----- AVAILABLE RECORDS -----

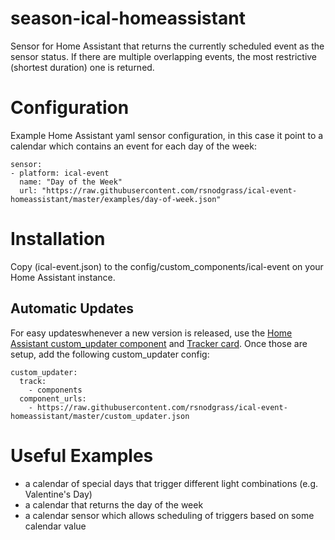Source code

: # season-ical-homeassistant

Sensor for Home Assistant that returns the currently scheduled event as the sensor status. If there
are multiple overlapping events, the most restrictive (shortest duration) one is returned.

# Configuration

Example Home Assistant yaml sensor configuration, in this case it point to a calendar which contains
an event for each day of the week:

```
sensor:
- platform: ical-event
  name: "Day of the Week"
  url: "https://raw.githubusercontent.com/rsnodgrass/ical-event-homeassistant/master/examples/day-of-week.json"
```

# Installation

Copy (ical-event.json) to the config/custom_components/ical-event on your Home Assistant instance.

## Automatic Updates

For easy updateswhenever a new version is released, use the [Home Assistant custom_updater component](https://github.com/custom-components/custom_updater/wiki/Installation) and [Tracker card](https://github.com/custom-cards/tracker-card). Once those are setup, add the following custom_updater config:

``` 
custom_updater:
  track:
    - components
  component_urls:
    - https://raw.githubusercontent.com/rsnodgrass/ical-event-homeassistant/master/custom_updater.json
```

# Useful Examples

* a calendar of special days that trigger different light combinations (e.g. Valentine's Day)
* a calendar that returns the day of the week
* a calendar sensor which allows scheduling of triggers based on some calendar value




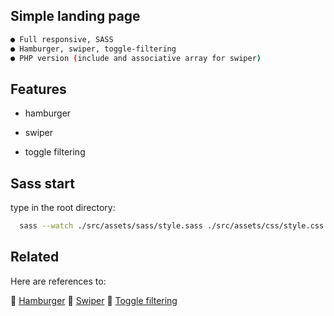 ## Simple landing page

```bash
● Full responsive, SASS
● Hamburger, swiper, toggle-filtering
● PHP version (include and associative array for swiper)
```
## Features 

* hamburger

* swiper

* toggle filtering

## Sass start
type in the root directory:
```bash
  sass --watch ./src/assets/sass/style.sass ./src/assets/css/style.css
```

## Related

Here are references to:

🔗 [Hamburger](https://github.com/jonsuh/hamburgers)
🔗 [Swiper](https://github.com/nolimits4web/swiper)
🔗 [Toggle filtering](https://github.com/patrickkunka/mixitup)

-----
----- AVAILABLE RECORDS -----

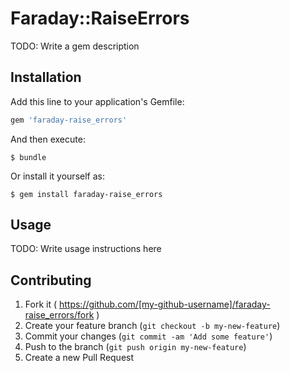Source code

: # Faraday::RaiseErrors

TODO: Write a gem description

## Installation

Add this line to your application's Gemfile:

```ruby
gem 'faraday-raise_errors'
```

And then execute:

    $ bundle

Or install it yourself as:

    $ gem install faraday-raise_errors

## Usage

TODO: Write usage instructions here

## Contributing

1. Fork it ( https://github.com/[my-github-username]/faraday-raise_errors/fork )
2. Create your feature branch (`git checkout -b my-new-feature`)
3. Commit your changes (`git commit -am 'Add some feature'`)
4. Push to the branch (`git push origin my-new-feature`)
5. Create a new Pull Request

-----
----- AVAILABLE RECORDS -----

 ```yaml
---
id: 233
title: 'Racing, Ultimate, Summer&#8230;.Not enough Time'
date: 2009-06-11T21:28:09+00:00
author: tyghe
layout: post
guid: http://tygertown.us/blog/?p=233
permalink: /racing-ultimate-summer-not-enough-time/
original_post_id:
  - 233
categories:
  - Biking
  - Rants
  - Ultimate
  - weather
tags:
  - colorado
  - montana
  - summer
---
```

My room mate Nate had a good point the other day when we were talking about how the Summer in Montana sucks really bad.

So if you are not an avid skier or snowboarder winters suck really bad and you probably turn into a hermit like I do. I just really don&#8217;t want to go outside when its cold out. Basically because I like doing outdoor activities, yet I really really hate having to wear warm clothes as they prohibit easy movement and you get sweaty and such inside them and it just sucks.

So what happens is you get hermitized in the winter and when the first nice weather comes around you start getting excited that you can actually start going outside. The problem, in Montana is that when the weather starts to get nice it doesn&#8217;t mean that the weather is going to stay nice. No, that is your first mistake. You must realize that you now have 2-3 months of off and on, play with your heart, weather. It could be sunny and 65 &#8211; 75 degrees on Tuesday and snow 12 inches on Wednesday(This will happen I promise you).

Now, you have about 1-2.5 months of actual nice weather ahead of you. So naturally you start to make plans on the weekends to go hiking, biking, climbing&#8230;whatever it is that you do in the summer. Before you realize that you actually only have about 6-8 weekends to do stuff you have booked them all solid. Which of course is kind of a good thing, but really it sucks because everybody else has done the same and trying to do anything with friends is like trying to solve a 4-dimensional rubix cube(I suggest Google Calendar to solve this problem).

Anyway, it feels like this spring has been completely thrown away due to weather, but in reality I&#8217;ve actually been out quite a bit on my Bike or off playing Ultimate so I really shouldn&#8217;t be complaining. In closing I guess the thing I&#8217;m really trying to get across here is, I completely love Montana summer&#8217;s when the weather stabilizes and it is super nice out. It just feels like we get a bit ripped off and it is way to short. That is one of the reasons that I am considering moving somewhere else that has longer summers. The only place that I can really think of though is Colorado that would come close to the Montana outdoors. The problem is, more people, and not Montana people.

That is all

-----

> _TRY IT_
Return all lines above that mention the word "master".

> _FINISHED EXERCISE_
  url: "https://raw.githubusercontent.com/rsnodgrass/ical-event-homeassistant/master/examples/day-of-week.json"
    - https://raw.githubusercontent.com/rsnodgrass/ical-event-homeassistant/master/custom_updater.json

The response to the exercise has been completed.